- **WHAT IS NEEDED**
The answer is an exact repetition of every entry, with all images left out.

BEGIN TASK INPUTS

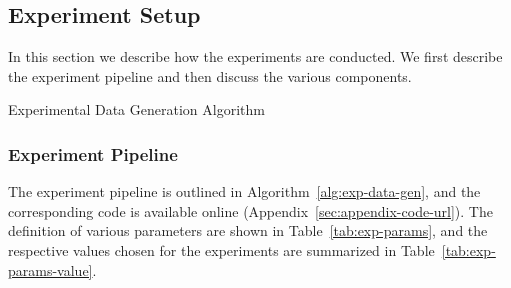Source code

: \documentclass[twoside,11pt]{article}
\begin{document}
\subsection{Experiment Setup}
In this section we describe how the experiments are conducted.
We first describe the experiment pipeline and then discuss the various components.

\begin{algorithm}[htb!]
  \begin{algorithmic}[1]
        \EndFor

      \EndFor
    \EndFor
  \end{algorithmic}
  \caption{Experimental Data Generation Algorithm}
  \label{alg:exp-data-gen}
\end{algorithm}

\subsubsection{Experiment Pipeline}
The experiment pipeline is outlined in Algorithm~\ref{alg:exp-data-gen}, and the corresponding code is available online (Appendix~\ref{sec:appendix-code-url}).
The definition of various parameters are shown in Table~\ref{tab:exp-params}, and the respective values chosen for the experiments are summarized in Table~\ref{tab:exp-params-value}.
\end{document}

END TASK INPUTS

- **EXPECTED OUTPUT**
Source code

: \documentclass[twoside,11pt]{article}
\begin{document}
\subsection{Experiment Setup}
In this section we describe how the experiments are conducted.
We first describe the experiment pipeline and then discuss the various components.

\begin{algorithm}[htb!]
  \begin{algorithmic}[1]
        \EndFor

      \EndFor
    \EndFor
  \end{algorithmic}
  \caption{Experimental Data Generation Algorithm}
  \label{alg:exp-data-gen}
\end{algorithm}

\subsubsection{Experiment Pipeline}
The experiment pipeline is outlined in Algorithm~\ref{alg:exp-data-gen}, and the corresponding code is available online (Appendix~\ref{sec:appendix-code-url}).
The definition of various parameters are shown in Table~\ref{tab:exp-params}, and the respective values chosen for the experiments are summarized in Table~\ref{tab:exp-params-value}.
\end{document}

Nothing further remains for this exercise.